"Gimana ya, caranya supaya hilang rasa takut?"
"Aku nggak tahu, tapi yang aku tahu, rasa takut akan melekat kuat dalam diri kita, dengan atau atau tanpa kita sadari."
"Tapi, kenapa?"
"Kadang, rasa takut lebih menyeramkan dibanding menyebalkan. Tapi kita manusia, Ey. Kita manusia. Dan karena kita manusia."Saat ini Ey sedang menunggu Maya di depan gerbang sekolah. Daffa tahu, tak mungkin dibiarkan nadinya berdiri seorang diri, walau nyatanya selama ini ia lakoni itu sendiri.
Ey banyak bercerita hari ini, tentang Dendra yang di matanya seorang perusuh, Bella yang dicurigai Mesi memiliki hubungan dengan Rega, dan lengkap dengan bagaimana ujian yang dirasakan anak IPA.

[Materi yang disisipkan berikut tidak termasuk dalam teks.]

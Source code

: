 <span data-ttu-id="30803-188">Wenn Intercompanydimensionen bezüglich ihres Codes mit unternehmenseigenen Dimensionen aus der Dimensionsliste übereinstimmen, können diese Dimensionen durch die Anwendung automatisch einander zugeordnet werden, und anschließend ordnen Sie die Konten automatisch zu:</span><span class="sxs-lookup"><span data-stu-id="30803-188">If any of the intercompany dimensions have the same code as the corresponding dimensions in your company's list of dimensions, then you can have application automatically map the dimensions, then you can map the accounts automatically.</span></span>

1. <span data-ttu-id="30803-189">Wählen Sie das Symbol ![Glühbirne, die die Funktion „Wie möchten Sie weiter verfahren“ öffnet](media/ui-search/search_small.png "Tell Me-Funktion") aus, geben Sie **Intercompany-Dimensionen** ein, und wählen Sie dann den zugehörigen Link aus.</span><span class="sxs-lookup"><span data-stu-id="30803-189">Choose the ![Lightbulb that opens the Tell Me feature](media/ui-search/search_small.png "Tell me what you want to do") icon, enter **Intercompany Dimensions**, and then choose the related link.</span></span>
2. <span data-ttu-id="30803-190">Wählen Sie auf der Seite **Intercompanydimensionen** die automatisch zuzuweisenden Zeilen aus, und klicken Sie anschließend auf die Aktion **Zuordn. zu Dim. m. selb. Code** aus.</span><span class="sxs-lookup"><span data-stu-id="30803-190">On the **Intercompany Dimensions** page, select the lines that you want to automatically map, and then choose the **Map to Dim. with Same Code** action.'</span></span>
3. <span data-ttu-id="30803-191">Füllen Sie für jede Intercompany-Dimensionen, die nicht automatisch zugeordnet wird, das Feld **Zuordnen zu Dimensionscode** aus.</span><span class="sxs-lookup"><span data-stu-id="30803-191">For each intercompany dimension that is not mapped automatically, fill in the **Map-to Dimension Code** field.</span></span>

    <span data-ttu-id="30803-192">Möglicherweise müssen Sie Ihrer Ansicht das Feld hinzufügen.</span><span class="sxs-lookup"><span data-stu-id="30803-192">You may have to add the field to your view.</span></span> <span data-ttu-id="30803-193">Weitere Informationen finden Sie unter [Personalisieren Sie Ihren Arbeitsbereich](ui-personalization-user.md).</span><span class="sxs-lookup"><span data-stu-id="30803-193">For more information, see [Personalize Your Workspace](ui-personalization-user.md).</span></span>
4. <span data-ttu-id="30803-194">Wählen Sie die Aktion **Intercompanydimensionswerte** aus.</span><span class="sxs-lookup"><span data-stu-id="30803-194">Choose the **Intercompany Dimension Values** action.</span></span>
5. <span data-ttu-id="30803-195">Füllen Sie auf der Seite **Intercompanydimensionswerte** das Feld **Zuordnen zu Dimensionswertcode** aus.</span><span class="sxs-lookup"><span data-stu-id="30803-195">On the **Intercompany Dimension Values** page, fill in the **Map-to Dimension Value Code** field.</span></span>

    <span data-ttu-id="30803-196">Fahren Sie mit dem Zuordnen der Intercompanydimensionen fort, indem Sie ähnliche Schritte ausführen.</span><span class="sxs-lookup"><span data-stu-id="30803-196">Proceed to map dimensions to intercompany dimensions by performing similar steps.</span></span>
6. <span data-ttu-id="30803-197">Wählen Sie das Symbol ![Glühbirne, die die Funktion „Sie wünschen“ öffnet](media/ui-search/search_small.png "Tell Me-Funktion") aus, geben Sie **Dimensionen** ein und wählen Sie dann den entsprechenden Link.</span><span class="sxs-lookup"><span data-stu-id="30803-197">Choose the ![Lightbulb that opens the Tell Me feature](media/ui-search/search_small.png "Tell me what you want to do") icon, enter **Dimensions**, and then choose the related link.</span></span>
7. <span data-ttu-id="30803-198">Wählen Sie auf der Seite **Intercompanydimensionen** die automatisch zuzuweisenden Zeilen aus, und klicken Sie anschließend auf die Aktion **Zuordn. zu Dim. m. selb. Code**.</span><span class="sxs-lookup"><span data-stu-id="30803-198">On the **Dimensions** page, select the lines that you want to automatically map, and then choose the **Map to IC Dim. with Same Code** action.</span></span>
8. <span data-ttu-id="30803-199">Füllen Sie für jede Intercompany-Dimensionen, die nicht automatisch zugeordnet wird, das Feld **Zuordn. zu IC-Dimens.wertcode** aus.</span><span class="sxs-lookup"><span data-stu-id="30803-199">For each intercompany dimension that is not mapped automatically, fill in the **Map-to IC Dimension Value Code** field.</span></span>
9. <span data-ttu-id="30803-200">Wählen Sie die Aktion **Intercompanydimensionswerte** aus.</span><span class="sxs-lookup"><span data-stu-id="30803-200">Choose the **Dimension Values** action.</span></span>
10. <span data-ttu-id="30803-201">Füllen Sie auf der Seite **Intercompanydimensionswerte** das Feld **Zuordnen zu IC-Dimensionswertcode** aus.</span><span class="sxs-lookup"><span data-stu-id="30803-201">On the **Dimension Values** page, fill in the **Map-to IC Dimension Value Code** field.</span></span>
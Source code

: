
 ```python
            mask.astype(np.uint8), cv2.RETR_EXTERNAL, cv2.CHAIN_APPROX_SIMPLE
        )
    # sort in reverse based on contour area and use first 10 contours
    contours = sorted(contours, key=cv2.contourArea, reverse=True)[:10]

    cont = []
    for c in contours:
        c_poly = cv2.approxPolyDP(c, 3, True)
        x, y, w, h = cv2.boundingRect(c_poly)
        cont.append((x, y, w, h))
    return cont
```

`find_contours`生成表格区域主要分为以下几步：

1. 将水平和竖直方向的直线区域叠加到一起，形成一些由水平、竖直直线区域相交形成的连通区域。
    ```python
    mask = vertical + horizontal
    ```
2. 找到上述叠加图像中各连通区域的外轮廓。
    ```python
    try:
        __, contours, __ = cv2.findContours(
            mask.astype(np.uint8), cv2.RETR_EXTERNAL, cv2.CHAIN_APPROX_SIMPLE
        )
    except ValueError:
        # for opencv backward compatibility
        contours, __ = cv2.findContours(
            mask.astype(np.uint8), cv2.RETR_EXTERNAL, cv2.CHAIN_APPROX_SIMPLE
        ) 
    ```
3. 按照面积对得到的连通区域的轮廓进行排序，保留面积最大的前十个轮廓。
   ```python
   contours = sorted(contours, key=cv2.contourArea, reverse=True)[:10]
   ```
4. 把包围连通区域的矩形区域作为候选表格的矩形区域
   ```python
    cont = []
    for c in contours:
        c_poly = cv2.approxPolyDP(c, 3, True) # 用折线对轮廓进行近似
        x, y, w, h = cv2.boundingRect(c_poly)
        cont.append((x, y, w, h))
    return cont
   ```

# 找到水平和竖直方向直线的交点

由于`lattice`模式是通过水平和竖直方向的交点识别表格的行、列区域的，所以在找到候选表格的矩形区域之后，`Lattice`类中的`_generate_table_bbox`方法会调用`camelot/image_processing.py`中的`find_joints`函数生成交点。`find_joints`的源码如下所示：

Ey menatap dalam netra hitam legam tersebut. Dia masih tidak mengerti dengan pernyataan yang dilontarkan laki-laki kesukaannya itu. Ia malah jadi bertambah bingung. Lantas, kalau kita manusia, apa tidak boleh untuk berhenti memiliki rasa takut?
Menyadari hal itu, Daffa tersenyum melihat ke arah Ey. Dapat ia tebak, nadinya sedang bingung akan maksud dari pernyataannya.
"Kamu diam karena menurutmu memang benar atau bingung?"
"Yang kedua."
"Apa yang harus dibingungin? Diciptakan dengan memiliki rasa yang baik atau nggak, rasa takut alami dimiliki setiap manusia, Ey. Justru kalau memang kamu benar-benar tidak ingin memiliki rasa takut lagi, berhenti jadi manusia."Ey bungkam. Ekspresi Daffa masih sama ketika menjelaskan tentang hal baru padanya. Tidak berubah. Ini juga bukan pertama kalinya ia membicarakan perkara manusia hidup yang gagal atau selalu gagal.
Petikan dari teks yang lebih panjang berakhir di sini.